[Stored data entries]
====================

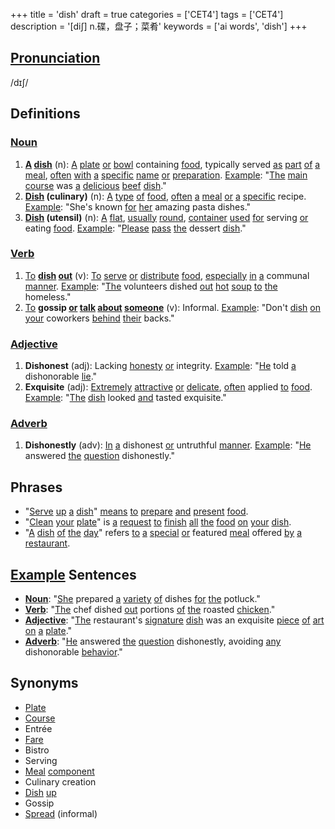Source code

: +++
title = 'dish'
draft = true
categories = ['CET4']
tags = ['CET4']
description = '[di∫] n.碟，盘子；菜肴'
keywords = ['ai words', 'dish']
+++

## [Pronunciation](/en/post/pronunciation/)
/dɪʃ/

## Definitions
### [Noun](/en/post/noun/)
1. **[A](/en/post/a/) [dish](/en/post/dish/)** (n): [A](/en/post/a/) [plate](/en/post/plate/) [or](/en/post/or/) [bowl](/en/post/bowl/) containing [food](/en/post/food/), typically served [as](/en/post/as/) [part](/en/post/part/) [of](/en/post/of/) [a](/en/post/a/) [meal](/en/post/meal/), [often](/en/post/often/) [with](/en/post/with/) [a](/en/post/a/) [specific](/en/post/specific/) [name](/en/post/name/) [or](/en/post/or/) [preparation](/en/post/preparation/). [Example](/en/post/example/): "[The](/en/post/the/) [main](/en/post/main/) [course](/en/post/course/) was [a](/en/post/a/) [delicious](/en/post/delicious/) [beef](/en/post/beef/) [dish](/en/post/dish/)."
2. **[Dish](/en/post/dish/) (culinary)** (n): [A](/en/post/a/) [type](/en/post/type/) [of](/en/post/of/) [food](/en/post/food/), [often](/en/post/often/) [a](/en/post/a/) [meal](/en/post/meal/) [or](/en/post/or/) [a](/en/post/a/) [specific](/en/post/specific/) recipe. [Example](/en/post/example/): "She's known [for](/en/post/for/) [her](/en/post/her/) amazing pasta dishes."
3. **[Dish](/en/post/dish/) (utensil)** (n): [A](/en/post/a/) [flat](/en/post/flat/), [usually](/en/post/usually/) [round](/en/post/round/), [container](/en/post/container/) [used](/en/post/used/) [for](/en/post/for/) serving [or](/en/post/or/) eating [food](/en/post/food/). [Example](/en/post/example/): "[Please](/en/post/please/) [pass](/en/post/pass/) [the](/en/post/the/) dessert [dish](/en/post/dish/)."

### [Verb](/en/post/verb/)
1. [To](/en/post/to/) **[dish](/en/post/dish/) [out](/en/post/out/)** (v): [To](/en/post/to/) [serve](/en/post/serve/) [or](/en/post/or/) [distribute](/en/post/distribute/) [food](/en/post/food/), [especially](/en/post/especially/) [in](/en/post/in/) [a](/en/post/a/) communal [manner](/en/post/manner/). [Example](/en/post/example/): "[The](/en/post/the/) volunteers dished [out](/en/post/out/) [hot](/en/post/hot/) [soup](/en/post/soup/) [to](/en/post/to/) [the](/en/post/the/) homeless."
2. [To](/en/post/to/) **gossip [or](/en/post/or/) [talk](/en/post/talk/) [about](/en/post/about/) [someone](/en/post/someone/)** (v): Informal. [Example](/en/post/example/): "Don't [dish](/en/post/dish/) [on](/en/post/on/) [your](/en/post/your/) coworkers [behind](/en/post/behind/) [their](/en/post/their/) backs."

### [Adjective](/en/post/adjective/)
1. **Dishonest** (adj): Lacking [honesty](/en/post/honesty/) [or](/en/post/or/) integrity. [Example](/en/post/example/): "[He](/en/post/he/) told [a](/en/post/a/) dishonorable [lie](/en/post/lie/)."
2. **Exquisite** (adj): [Extremely](/en/post/extremely/) [attractive](/en/post/attractive/) [or](/en/post/or/) [delicate](/en/post/delicate/), [often](/en/post/often/) applied [to](/en/post/to/) [food](/en/post/food/). [Example](/en/post/example/): "[The](/en/post/the/) [dish](/en/post/dish/) looked [and](/en/post/and/) tasted exquisite."

### [Adverb](/en/post/adverb/)
1. **Dishonestly** (adv): [In](/en/post/in/) [a](/en/post/a/) dishonest [or](/en/post/or/) untruthful [manner](/en/post/manner/). [Example](/en/post/example/): "[He](/en/post/he/) answered [the](/en/post/the/) [question](/en/post/question/) dishonestly."

## Phrases
- "[Serve](/en/post/serve/) [up](/en/post/up/) [a](/en/post/a/) [dish](/en/post/dish/)" [means](/en/post/means/) [to](/en/post/to/) [prepare](/en/post/prepare/) [and](/en/post/and/) [present](/en/post/present/) [food](/en/post/food/).
- "[Clean](/en/post/clean/) [your](/en/post/your/) [plate](/en/post/plate/)" is [a](/en/post/a/) [request](/en/post/request/) [to](/en/post/to/) [finish](/en/post/finish/) [all](/en/post/all/) [the](/en/post/the/) [food](/en/post/food/) [on](/en/post/on/) [your](/en/post/your/) [dish](/en/post/dish/).
- "[A](/en/post/a/) [dish](/en/post/dish/) [of](/en/post/of/) [the](/en/post/the/) [day](/en/post/day/)" refers [to](/en/post/to/) [a](/en/post/a/) [special](/en/post/special/) [or](/en/post/or/) featured [meal](/en/post/meal/) offered [by](/en/post/by/) [a](/en/post/a/) [restaurant](/en/post/restaurant/).

## [Example](/en/post/example/) Sentences
- **[Noun](/en/post/noun/)**: "[She](/en/post/she/) prepared [a](/en/post/a/) [variety](/en/post/variety/) [of](/en/post/of/) dishes [for](/en/post/for/) [the](/en/post/the/) potluck."
- **[Verb](/en/post/verb/)**: "[The](/en/post/the/) chef dished [out](/en/post/out/) portions [of](/en/post/of/) [the](/en/post/the/) roasted [chicken](/en/post/chicken/)."
- **[Adjective](/en/post/adjective/)**: "[The](/en/post/the/) restaurant's [signature](/en/post/signature/) [dish](/en/post/dish/) was an exquisite [piece](/en/post/piece/) [of](/en/post/of/) [art](/en/post/art/) [on](/en/post/on/) [a](/en/post/a/) [plate](/en/post/plate/)."
- **[Adverb](/en/post/adverb/)**: "[He](/en/post/he/) answered [the](/en/post/the/) [question](/en/post/question/) dishonestly, avoiding [any](/en/post/any/) dishonorable [behavior](/en/post/behavior/)."

## Synonyms
- [Plate](/en/post/plate/)
- [Course](/en/post/course/)
- Entrée
- [Fare](/en/post/fare/)
- Bistro
- Serving
- [Meal](/en/post/meal/) [component](/en/post/component/)
- Culinary creation
- [Dish](/en/post/dish/) [up](/en/post/up/)
- Gossip
- [Spread](/en/post/spread/) (informal)
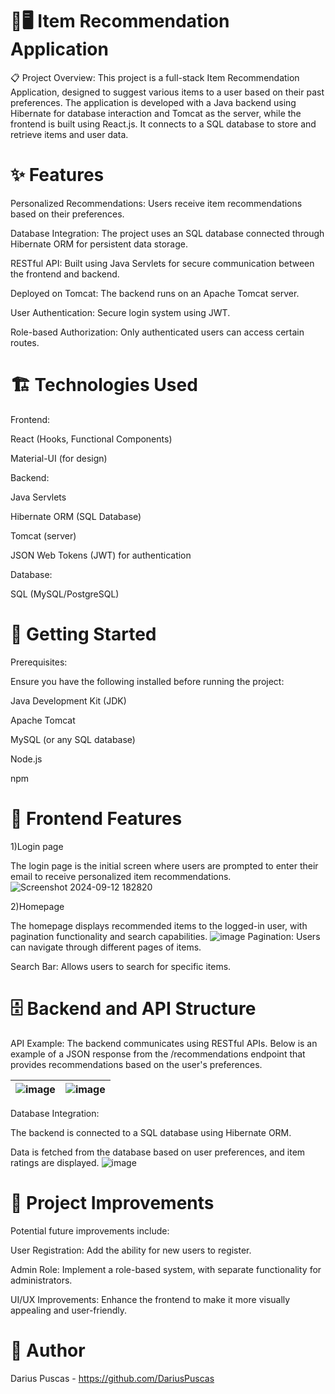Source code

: # 📱🖥️ Item Recommendation Application

📋 Project Overview:
This project is a full-stack Item Recommendation Application, designed to suggest various items to a user based on their past preferences. The application is developed with a Java backend using Hibernate for database interaction and Tomcat as the server, while the frontend is built using React.js. It connects to a SQL database to store and retrieve items and user data.

# ✨ Features
Personalized Recommendations: Users receive item recommendations based on their preferences.

Database Integration: The project uses an SQL database connected through Hibernate ORM for persistent data storage.

RESTful API: Built using Java Servlets for secure communication between the frontend and backend.

Deployed on Tomcat: The backend runs on an Apache Tomcat server.

User Authentication: Secure login system using JWT.

Role-based Authorization: Only authenticated users can access certain routes.

# 🏗️ Technologies Used
Frontend:

React (Hooks, Functional Components)

Material-UI (for design)


Backend:

Java Servlets

Hibernate ORM (SQL Database)

Tomcat (server)

JSON Web Tokens (JWT) for authentication

Database:

SQL (MySQL/PostgreSQL)

# 🚀 Getting Started
Prerequisites:

Ensure you have the following installed before running the project:

Java Development Kit (JDK)

Apache Tomcat

MySQL (or any SQL database)

Node.js

npm

# 🎨 Frontend Features

1)Login page

The login page is the initial screen where users are prompted to enter their email to receive personalized item recommendations.
![Screenshot 2024-09-12 182820](https://github.com/user-attachments/assets/c49b4d74-e273-4509-9a27-bc10185bf2a0)

2)Homepage

The homepage displays recommended items to the logged-in user, with 
pagination functionality and search capabilities. 
![image](https://github.com/user-attachments/assets/d2dc7d2a-29ce-4a6e-ae01-18f87942cebb)
Pagination: Users can navigate through different pages of items.

Search Bar: Allows users to search for specific items.

# 🗄️ Backend and API Structure
API Example:
The backend communicates using RESTful APIs. Below is an example of a JSON response from the /recommendations endpoint that provides recommendations based on the user's preferences.

| ![image](https://github.com/user-attachments/assets/8466bfb8-2069-4433-9c5a-05628217388f) | ![image](https://github.com/user-attachments/assets/da3c6e4c-e95b-4575-b36f-eccda3785bc5) |
|:------------------------------------------------------------------------------------------:|:----------------------------------------------------------------------------------------:|

Database Integration:

The backend is connected to a SQL database using Hibernate ORM.

Data is fetched from the database based on user preferences, and item ratings are displayed.
![image](https://github.com/user-attachments/assets/232198ce-7d95-4259-827f-779b54b90003)

# 🎨 Project Improvements
Potential future improvements include:

User Registration: Add the ability for new users to register.

Admin Role: Implement a role-based system, with separate functionality for administrators.

UI/UX Improvements: Enhance the frontend to make it more visually appealing and user-friendly.

# 👤 Author
Darius Puscas - https://github.com/DariusPuscas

====================

Extract every line of the records above that contains the word "search".

pagination functionality and search capabilities. 
Search Bar: Allows users to search for specific items.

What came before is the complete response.